Just like every other public facility, DPAC is not profitable!!!!!!!
by Richard Ford
September 8, 2011
It looked like great news. DPAC is not a money pit! It is actually making money. There it was in the Herald Sun and the N&O, and a press release from City Hall: For the fiscal year ending 6/30/11, DPAC had a profit of $2.5M and gave the City of Durham $1M of that. Mayor Bell was similarly impressed: “While the venue continues to be profitable, what it means for Durham during these tough economic times goes without saying.”
However, it was Durham Performing Arts Center, LLC that made a $2.5M profit. That’s the Delaware Limited Liability Company the PFM/Nederlander Organization owns and through which they run DPAC under a 5-year contract. So it was the private operator who made a net income of $2.5M. The “giving” of $1M to the City is a mandated payment made in accordance with the contract between DPAC, LLC and Durham. The contract provision requires that the City receive 40% of any net profit.
Then the Triangle Business Journal tells me that both figures—net profit and City share–were down 13% from last year.
But wait, wait there’s more, because when I looked at the unaudited financial statement provided to me by the City, I saw no mention of a mortgage, debt service or rent. The privately owned LLC doesn’t pay to use the building.
So who pays for the building? You and I and every other city taxpayer help pay for it. The City footed the bill for building DPAC. We get no rent, and we pay the debt service.
The city borrowed $33.7M to build DPAC. These were certificates of participation. This means we taxpayers did not get to vote for them: our City Council obligated us without our approval. Servicing our DPAC debt will require 28 years of annual payments of nearly $2.5M ($67.8M total.)
Look at the city’s DPAC figures from the FY that ended 6/30/11. The city is also paying $275K for operating costs and $344K to transfer to the mandatory reserve for improvements and maintenance. The total City subsidy for DPAC is $3.1M for FY 10-11.
How does the City pay for the $3.1M annual subsidy? First there is the revenue directly attributable to DPAC. The 40% of the LLC profit will bring in $1M. Other revenues, such as naming rights and surcharges, will bring in $721K.
General revenues only tangentially connected with DPAC are also used. 1% of the County Hotel Occupancy tax is dedicated to DPAC, capped at $1.4M. That looks to come in a bit low this year, at $1.2M for the just past fiscal year. The City will transfer $206K from the Downtown Revitalization Fund.
Finally the City was able to increase the capital reserve by $344k, up from $200K last year.
What does this mean? That in a banner year for DPAC, the city used $1.4M in non-DPAC generated revenue ($1.2M. Hotel Occupancy Tax and $206K from Downtown Fund).

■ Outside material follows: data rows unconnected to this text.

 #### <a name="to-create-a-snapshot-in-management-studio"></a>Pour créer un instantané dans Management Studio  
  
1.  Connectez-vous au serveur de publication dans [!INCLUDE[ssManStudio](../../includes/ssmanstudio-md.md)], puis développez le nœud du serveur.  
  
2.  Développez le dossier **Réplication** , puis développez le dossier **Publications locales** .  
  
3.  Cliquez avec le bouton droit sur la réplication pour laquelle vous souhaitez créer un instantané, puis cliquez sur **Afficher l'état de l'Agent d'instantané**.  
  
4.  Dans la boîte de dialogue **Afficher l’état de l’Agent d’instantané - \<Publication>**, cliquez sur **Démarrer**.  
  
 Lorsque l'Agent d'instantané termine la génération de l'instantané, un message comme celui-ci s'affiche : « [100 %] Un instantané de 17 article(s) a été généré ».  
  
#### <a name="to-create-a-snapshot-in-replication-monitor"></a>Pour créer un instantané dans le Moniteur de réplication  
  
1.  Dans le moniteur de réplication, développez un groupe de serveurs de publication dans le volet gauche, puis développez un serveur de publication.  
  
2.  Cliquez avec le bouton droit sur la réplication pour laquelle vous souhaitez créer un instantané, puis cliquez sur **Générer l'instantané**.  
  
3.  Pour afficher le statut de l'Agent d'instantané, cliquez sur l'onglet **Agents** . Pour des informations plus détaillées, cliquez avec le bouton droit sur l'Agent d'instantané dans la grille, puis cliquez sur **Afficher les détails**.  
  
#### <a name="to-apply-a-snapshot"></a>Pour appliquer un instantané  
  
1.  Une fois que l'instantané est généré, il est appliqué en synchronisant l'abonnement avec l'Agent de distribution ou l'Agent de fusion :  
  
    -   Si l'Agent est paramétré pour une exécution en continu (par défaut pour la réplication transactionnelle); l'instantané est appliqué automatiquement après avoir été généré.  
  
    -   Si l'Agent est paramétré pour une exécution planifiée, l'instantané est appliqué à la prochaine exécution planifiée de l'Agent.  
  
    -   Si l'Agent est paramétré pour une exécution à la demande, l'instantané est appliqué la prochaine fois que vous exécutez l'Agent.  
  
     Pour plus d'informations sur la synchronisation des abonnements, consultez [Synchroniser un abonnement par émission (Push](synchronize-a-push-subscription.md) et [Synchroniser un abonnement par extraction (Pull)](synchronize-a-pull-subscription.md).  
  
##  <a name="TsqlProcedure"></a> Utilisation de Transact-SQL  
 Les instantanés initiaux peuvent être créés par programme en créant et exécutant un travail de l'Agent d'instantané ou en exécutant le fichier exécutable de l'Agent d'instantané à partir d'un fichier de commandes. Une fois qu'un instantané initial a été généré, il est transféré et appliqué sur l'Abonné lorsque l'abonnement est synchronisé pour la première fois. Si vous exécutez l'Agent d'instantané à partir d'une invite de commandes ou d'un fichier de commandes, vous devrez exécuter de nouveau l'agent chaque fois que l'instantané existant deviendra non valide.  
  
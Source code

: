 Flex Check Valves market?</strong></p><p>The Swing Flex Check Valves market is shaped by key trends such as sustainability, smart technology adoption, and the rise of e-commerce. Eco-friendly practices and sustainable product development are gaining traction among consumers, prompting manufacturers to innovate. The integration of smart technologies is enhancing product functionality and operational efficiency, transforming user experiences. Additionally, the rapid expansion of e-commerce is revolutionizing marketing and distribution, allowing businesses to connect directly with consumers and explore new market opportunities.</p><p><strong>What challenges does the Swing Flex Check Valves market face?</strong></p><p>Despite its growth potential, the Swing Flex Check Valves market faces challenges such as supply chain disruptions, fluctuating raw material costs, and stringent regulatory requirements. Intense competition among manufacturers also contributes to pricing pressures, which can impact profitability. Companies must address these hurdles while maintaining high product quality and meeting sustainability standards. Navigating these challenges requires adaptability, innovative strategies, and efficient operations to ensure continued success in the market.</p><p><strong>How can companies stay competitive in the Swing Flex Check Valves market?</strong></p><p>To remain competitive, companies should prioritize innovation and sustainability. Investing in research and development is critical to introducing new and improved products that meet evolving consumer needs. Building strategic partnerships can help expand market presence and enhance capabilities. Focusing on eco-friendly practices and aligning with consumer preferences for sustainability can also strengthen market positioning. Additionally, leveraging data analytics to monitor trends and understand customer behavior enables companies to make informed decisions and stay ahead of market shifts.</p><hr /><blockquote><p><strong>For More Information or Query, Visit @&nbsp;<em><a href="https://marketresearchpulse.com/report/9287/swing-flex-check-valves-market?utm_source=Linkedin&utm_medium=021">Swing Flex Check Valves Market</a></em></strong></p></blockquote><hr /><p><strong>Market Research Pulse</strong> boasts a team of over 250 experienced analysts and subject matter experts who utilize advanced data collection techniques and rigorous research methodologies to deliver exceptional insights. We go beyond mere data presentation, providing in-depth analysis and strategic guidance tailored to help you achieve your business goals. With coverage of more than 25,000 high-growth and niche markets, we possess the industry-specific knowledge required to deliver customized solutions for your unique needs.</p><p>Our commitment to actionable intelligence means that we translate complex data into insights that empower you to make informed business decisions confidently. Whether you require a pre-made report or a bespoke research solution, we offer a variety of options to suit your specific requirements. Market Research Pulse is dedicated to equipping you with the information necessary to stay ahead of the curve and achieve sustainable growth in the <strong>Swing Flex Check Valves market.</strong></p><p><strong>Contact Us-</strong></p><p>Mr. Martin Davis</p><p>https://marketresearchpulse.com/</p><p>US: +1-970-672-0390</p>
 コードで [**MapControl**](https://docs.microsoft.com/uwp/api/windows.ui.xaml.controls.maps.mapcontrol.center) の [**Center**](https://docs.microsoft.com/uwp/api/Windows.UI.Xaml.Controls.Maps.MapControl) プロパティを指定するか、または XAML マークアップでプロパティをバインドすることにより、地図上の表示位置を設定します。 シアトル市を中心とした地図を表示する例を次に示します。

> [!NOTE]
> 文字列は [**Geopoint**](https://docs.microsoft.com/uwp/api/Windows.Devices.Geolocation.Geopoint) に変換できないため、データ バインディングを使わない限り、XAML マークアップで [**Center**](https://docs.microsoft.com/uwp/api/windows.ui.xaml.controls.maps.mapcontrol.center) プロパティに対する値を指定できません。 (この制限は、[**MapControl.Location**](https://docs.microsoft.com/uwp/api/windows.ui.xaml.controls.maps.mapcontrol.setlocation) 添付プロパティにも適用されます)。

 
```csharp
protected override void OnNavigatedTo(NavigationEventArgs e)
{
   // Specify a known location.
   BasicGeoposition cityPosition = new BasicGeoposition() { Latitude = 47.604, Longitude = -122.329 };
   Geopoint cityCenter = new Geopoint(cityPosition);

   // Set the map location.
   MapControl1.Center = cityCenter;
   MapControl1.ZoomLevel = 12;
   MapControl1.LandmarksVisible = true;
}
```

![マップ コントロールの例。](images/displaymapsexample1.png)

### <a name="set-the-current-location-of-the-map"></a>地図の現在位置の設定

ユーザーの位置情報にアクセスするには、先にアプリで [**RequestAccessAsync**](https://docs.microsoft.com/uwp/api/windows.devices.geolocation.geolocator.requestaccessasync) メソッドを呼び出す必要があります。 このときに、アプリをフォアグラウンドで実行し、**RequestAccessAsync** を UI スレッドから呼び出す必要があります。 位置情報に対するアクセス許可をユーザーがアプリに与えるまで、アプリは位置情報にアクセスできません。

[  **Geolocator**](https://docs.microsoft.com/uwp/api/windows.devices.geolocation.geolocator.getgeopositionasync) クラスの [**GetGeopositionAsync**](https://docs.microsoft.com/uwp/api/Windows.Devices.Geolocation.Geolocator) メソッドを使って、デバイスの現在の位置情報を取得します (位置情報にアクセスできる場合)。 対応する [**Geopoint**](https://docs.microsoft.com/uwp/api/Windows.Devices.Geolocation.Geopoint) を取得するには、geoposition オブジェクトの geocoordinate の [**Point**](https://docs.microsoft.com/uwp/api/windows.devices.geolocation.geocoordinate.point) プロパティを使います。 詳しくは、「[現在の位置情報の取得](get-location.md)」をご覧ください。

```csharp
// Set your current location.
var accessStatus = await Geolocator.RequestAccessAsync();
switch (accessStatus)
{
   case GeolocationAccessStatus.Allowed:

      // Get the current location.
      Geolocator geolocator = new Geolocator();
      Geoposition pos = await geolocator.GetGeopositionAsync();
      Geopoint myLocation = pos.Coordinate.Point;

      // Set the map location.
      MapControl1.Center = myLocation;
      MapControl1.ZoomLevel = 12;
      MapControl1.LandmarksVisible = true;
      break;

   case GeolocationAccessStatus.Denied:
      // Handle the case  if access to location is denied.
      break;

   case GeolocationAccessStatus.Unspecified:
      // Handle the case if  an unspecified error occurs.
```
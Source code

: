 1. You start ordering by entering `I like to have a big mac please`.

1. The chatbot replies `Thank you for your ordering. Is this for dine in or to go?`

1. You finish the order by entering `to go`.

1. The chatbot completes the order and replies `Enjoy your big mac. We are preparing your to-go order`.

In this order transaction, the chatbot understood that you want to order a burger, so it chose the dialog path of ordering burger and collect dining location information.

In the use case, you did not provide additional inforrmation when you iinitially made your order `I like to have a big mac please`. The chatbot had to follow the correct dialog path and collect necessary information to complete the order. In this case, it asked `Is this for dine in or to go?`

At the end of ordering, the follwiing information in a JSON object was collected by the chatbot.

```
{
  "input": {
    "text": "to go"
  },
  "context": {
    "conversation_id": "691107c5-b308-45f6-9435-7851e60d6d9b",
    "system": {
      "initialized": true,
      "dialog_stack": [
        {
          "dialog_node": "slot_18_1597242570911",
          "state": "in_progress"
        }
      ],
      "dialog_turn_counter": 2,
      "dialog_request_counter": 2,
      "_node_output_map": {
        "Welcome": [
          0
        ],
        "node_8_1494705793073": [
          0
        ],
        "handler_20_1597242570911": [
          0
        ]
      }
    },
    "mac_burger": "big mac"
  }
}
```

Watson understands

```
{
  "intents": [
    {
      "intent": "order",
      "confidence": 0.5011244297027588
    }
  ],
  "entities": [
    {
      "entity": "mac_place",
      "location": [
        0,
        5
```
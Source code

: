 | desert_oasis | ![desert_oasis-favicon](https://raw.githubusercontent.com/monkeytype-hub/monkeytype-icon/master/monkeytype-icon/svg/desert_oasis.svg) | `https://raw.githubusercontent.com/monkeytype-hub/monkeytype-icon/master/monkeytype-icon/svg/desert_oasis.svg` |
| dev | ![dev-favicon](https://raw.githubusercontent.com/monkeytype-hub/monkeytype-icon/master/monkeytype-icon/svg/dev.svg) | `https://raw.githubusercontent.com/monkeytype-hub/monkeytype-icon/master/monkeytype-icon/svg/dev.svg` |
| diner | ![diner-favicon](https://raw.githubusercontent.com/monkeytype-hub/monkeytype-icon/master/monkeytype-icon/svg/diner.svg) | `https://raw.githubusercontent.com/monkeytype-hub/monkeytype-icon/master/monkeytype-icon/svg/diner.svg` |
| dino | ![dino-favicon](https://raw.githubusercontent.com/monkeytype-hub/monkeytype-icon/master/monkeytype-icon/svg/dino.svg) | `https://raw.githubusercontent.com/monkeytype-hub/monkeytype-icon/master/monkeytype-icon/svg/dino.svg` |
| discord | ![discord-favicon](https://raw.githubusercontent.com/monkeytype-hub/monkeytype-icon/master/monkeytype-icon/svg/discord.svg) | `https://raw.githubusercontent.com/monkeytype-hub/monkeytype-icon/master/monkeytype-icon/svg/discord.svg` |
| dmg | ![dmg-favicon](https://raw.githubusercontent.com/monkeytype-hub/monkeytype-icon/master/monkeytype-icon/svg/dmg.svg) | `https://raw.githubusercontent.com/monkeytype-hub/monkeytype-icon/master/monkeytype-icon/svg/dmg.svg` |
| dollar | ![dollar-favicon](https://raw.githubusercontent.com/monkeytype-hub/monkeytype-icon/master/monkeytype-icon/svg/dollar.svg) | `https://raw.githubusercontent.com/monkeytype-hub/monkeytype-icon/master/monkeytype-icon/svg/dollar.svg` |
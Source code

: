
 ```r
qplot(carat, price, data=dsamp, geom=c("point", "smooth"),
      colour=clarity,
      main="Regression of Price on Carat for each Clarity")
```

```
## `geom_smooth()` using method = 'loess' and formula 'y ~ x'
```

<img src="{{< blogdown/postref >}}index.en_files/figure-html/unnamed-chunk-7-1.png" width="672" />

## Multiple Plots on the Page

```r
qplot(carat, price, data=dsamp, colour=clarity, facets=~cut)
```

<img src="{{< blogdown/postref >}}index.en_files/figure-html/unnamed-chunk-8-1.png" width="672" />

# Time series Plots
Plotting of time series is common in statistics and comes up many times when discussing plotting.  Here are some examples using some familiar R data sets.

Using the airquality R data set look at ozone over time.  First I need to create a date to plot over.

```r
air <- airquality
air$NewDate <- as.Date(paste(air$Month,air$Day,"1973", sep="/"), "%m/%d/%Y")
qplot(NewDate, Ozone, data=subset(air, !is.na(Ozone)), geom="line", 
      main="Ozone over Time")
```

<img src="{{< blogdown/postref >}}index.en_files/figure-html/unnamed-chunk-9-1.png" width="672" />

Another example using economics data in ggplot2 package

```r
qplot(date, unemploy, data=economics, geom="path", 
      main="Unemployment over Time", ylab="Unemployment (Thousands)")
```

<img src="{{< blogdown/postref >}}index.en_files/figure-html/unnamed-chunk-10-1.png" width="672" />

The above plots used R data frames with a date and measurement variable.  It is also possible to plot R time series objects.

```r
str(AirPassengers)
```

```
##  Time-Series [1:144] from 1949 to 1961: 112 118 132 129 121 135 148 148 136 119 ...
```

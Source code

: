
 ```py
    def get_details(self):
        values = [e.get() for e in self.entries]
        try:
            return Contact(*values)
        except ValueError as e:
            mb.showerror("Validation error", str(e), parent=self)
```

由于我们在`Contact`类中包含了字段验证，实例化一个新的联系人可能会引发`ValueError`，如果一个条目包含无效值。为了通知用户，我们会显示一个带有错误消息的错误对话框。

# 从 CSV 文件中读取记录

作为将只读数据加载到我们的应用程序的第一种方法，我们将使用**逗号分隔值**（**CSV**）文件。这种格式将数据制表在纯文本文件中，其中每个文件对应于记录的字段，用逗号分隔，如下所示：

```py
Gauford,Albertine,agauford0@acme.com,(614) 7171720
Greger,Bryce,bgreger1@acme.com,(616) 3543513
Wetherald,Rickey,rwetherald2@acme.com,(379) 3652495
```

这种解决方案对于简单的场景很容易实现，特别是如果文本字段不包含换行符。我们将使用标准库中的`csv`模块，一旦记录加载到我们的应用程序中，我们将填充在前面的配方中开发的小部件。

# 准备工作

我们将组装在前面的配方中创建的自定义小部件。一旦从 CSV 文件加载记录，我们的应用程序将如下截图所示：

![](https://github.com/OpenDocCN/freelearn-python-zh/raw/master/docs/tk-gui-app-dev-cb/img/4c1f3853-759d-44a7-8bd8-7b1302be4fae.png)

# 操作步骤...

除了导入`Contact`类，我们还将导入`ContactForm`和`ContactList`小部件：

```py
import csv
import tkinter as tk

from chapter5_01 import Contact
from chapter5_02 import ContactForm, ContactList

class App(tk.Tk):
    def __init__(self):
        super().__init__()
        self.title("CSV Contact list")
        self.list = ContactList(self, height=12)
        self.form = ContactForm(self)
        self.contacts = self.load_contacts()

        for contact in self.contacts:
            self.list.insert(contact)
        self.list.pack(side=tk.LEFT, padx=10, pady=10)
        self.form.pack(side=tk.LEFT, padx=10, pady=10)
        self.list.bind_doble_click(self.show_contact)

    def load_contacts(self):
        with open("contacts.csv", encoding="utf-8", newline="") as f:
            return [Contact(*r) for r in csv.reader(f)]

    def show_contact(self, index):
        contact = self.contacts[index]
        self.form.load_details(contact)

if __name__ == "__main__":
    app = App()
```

These are not far off from estimated offered in 2007. The facility fees were estimated to generate $1M, so they have fallen short by $288K, mainly due to unsold naming rights. The Hotel tax is short of original estimates by $177K this year. The Downtown Fund was supposed to contribute $100K, which has been now been doubled to $206K.
Do I not love that DPAC has put Durham on the cultural map? Of course I do! Do I not hope that Broadway to Baseball will be a smash hit and a home run? Of course I do! Do I hope that DPAC generates the local spending its backers claim? Of course I do!
But we are in an era of limited government resources. We need to understand the economics of the choices we have made and to watch that the real consequences are not obfuscated by happy talk.
At the end of the day, DPAC is subsidized by City funds. The Ballpark is as well. And if the City takes over the Hillandale Golf Course, the city will subsidize it as well.
Let’s just be sure we make these spending decisions with our eyes open, and that when we have shortfalls in other areas, we remember how we chose to spend our public funds.